Published 30 March 2019
It's July 1936 and Toronto is under a record-breaking heat wave. Charlotte Frayne is the junior associate in a two-person private investigation firm, owned by T. Gilmore. Two events set the book’s plot in motion: an anti-Semitic hate letter is delivered to Gilmore, who up to now has not acknowledged his religion, and Hilliard Taylor, a veteran of the First World War requests the firm’s assistance in uncovering what he believes is systematic embezzlement of the Paradise Café, which he owns and operates with three other men, all of whom were prisoners of war. The two events, although seemingly completely unrelated, come together in this wonderful novel that brings to life characters who are as real to the reader as those of the Murdoch series.

Book 2

November Rain

by Maureen Jennings

Published 6 November 2020

March Roars

by Maureen Jennings

Published 21 September 2024

March roars in and Charlotte Frayne, P.I., receives a letter requesting her services to prevent “a grave miscarriage of justice.”

The sender, Miss Olivia Brodie, is an elderly resident in the Toronto House of Industry (the Poor House) who claims she witnessed two men on a nearby street, behaving in a suspicious manner.
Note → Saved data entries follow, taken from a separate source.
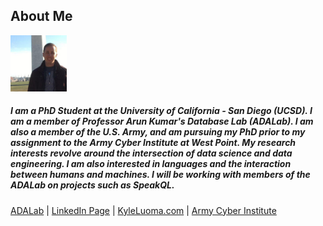 ## About Me 
<img src="/assets/img/profile.jpg" width="90">

##### I am a PhD Student at the University of California - San Diego (UCSD). I am a member of Professor Arun Kumar's Database Lab (ADALab). I am also a member of the U.S. Army, and am pursuing my PhD prior to my assignment to the Army Cyber Institute at West Point. My research interests revolve around the intersection of data science and data engineering. I am also interested in languages and the interaction between humans and machines. I will be working with members of the ADALab on projects such as SpeakQL.

[ADALab](https://adalabucsd.github.io) |
[LinkedIn Page](https://www.linkedin.com/in/kyle-luoma-9b43911b) |
[KyleLuoma.com](https://kyleluoma.com) |
[Army Cyber Institute](https://cyber.army.mil/)


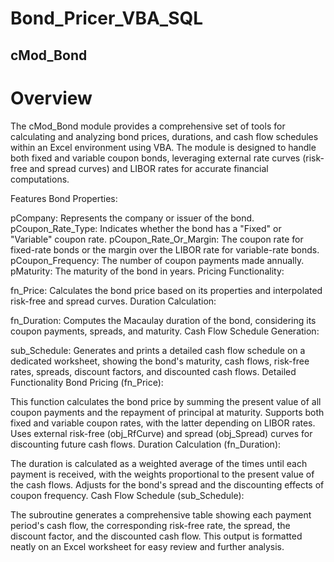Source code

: # Bond_Pricer_VBA_SQL

## cMod_Bond ##
# Overview #
The cMod_Bond module provides a comprehensive set of tools for calculating and analyzing bond prices, durations, and cash flow schedules within an Excel environment using VBA. The module is designed to handle both fixed and variable coupon bonds, leveraging external rate curves (risk-free and spread curves) and LIBOR rates for accurate financial computations.

Features
Bond Properties:

pCompany: Represents the company or issuer of the bond.
pCoupon_Rate_Type: Indicates whether the bond has a "Fixed" or "Variable" coupon rate.
pCoupon_Rate_Or_Margin: The coupon rate for fixed-rate bonds or the margin over the LIBOR rate for variable-rate bonds.
pCoupon_Frequency: The number of coupon payments made annually.
pMaturity: The maturity of the bond in years.
Pricing Functionality:

fn_Price: Calculates the bond price based on its properties and interpolated risk-free and spread curves.
Duration Calculation:

fn_Duration: Computes the Macaulay duration of the bond, considering its coupon payments, spreads, and maturity.
Cash Flow Schedule Generation:

sub_Schedule: Generates and prints a detailed cash flow schedule on a dedicated worksheet, showing the bond's maturity, cash flows, risk-free rates, spreads, discount factors, and discounted cash flows.
Detailed Functionality
Bond Pricing (fn_Price):

This function calculates the bond price by summing the present value of all coupon payments and the repayment of principal at maturity.
Supports both fixed and variable coupon rates, with the latter depending on LIBOR rates.
Uses external risk-free (obj_RfCurve) and spread (obj_Spread) curves for discounting future cash flows.
Duration Calculation (fn_Duration):

The duration is calculated as a weighted average of the times until each payment is received, with the weights proportional to the present value of the cash flows.
Adjusts for the bond's spread and the discounting effects of coupon frequency.
Cash Flow Schedule (sub_Schedule):

The subroutine generates a comprehensive table showing each payment period's cash flow, the corresponding risk-free rate, the spread, the discount factor, and the discounted cash flow.
This output is formatted neatly on an Excel worksheet for easy review and further analysis.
After learning that two Black teenagers have been charged with burglary on that same street, she is convinced the men she saw are the true culprits.

Separately, Charlotte is hired by a Mrs. Emmeline Larkin, a woman from the opposite end of society’s hierarchy, who says she is missing some precious jewelry. She fears the thief may be a member of her own social circle, possibly from the influential women’s club to which she belongs.

Investigating what seems at first like disparate cases takes Charlotte back to events from Toronto’s history, and she discovers a time when there was, indeed, grave injustice.